The ADP employment report showed that private firms shed a net 254 000 jobs in September, following a decline by 277 000 jobs (earlier reported at 298 000). The market was slightly more optimistic, counting on a 200 000 decline (Bloomberg) or 240 000 decline (Dow Jones). This means that the market should already count on a weaker payrolls number than the consensus of -180 000. Although slightly disappointing, the September loss is the smallest since July 2008. Job losses in the service sector amounted to 103 000, while 74 000 factory jobs were lost.
The Chicago PMI disappointed profoundly, as its headline index declined unexpectedly to 46.1 from 50 previously. This suggests that the activity is again shrinking in the manufacturing sector in the Chicago area. It follows a number of other surveys like the Richmond and Philly Fed surveys that showed a decent headline figure but contained signs of underlying weakness. The details fully confirm the headline with new orders, order backlogs and production substantially lower. This is a bit disconcerting for those like us who count on a strong first phase of the recovery. While the Chicago PMI is quite volatile and sometimes unreliable as predictor of the ISM, recent evidence put the risks for the ISM for a decline from the 52.9 reading of August instead of a rise to 54 as suggested by the consensus estimate.

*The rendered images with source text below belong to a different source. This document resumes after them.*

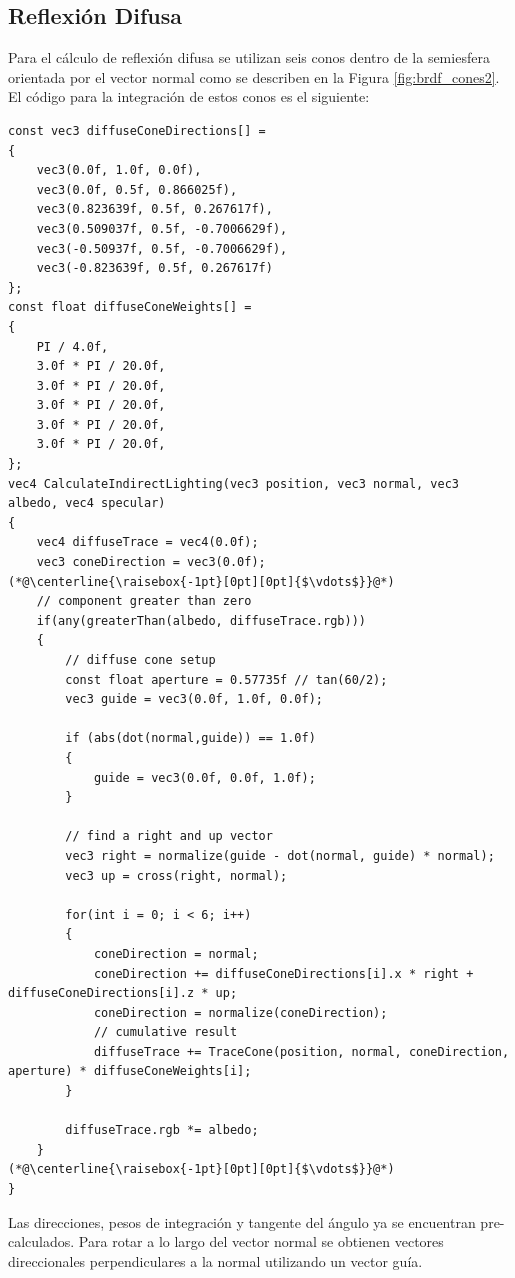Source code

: \subsection{Reflexión Difusa} %
\label{sub:reflexion_difuse}
Para el cálculo de reflexión difusa se utilizan seis conos dentro de la semiesfera orientada por el vector normal como se describen en la Figura \ref{fig:brdf_cones2}. El código para la integración de estos conos es el siguiente:
\\
\begin{lstlisting}[caption={Conos para reflexión difusa.}, label=Trace3]
const vec3 diffuseConeDirections[] =
{
    vec3(0.0f, 1.0f, 0.0f),
    vec3(0.0f, 0.5f, 0.866025f),
    vec3(0.823639f, 0.5f, 0.267617f),
    vec3(0.509037f, 0.5f, -0.7006629f),
    vec3(-0.50937f, 0.5f, -0.7006629f),
    vec3(-0.823639f, 0.5f, 0.267617f)
};
const float diffuseConeWeights[] =
{
    PI / 4.0f,
    3.0f * PI / 20.0f,
    3.0f * PI / 20.0f,
    3.0f * PI / 20.0f,
    3.0f * PI / 20.0f,
    3.0f * PI / 20.0f,
};
vec4 CalculateIndirectLighting(vec3 position, vec3 normal, vec3 albedo, vec4 specular)
{
    vec4 diffuseTrace = vec4(0.0f);
    vec3 coneDirection = vec3(0.0f);
(*@\centerline{\raisebox{-1pt}[0pt][0pt]{$\vdots$}}@*)
    // component greater than zero
    if(any(greaterThan(albedo, diffuseTrace.rgb)))
    {
        // diffuse cone setup
        const float aperture = 0.57735f // tan(60/2);
        vec3 guide = vec3(0.0f, 1.0f, 0.0f);

        if (abs(dot(normal,guide)) == 1.0f)
        {
            guide = vec3(0.0f, 0.0f, 1.0f);
        }

        // find a right and up vector
        vec3 right = normalize(guide - dot(normal, guide) * normal);
        vec3 up = cross(right, normal);

        for(int i = 0; i < 6; i++)
        {
            coneDirection = normal;
            coneDirection += diffuseConeDirections[i].x * right + diffuseConeDirections[i].z * up;
            coneDirection = normalize(coneDirection);
            // cumulative result
            diffuseTrace += TraceCone(position, normal, coneDirection, aperture) * diffuseConeWeights[i];
        }

        diffuseTrace.rgb *= albedo;
    }
(*@\centerline{\raisebox{-1pt}[0pt][0pt]{$\vdots$}}@*)
}
\end{lstlisting}
Las direcciones, pesos de integración y tangente del ángulo ya se encuentran pre-calculados. Para rotar a lo largo del vector normal se obtienen vectores direccionales perpendiculares a la normal utilizando un vector guía.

EMU: German unemployment continues to surprise
EMU inflation dropped in September to -0.3% Y/Y from -0.2% Y/Y previously, according to the flash estimate. The outcome was below the consensus estimate for stabilization at -0.2% Y/Y. However, the outcome wasn’t unexpected anymore after the releases of the German, Belgian and Spanish reports. A similar message came from the Italian HICP, released today. Inflation rose by 0.6% M/M and 0.3% Y/Y, falling short of expectations for a 0.7% M/M and 0.4% Y/Y increase. For details of the EMU HICP we have to wait for the final report.
German unemployment continued to surprise in September, as the state agency reported a 12 000 decline in September, following decreases by 5 000 and 7 000 in the previous months. The unemployment rate dropped to 8.2% from 8.3% previously and is barely up from the 7.6% low of the cycle. Have the labour market laws been repealed? Normally unemployment continues to rise well into the cycle, while the latter is now still in the bottoming out phase. The reason seems to be that firms used the subsidized system of short shift workers to avoid lay-offs. The figure for short shift workers lags the unemployment figures by three months. While in June the number of short shift workers dropped, it was the first monthly decline but at 1 433 000, the figure is still up almost 1 400 000 since October 2008. The number of vacancies has gradually decline from a peak of 665 000 in January 2007 to 468 000 currently, but in recent months the decline slowed sharply and the level is still close to the 2000 peak. Also the decline of employment slowed in recent months, notably to 4 000 in August, from 15 000 in July and 36 000 in June.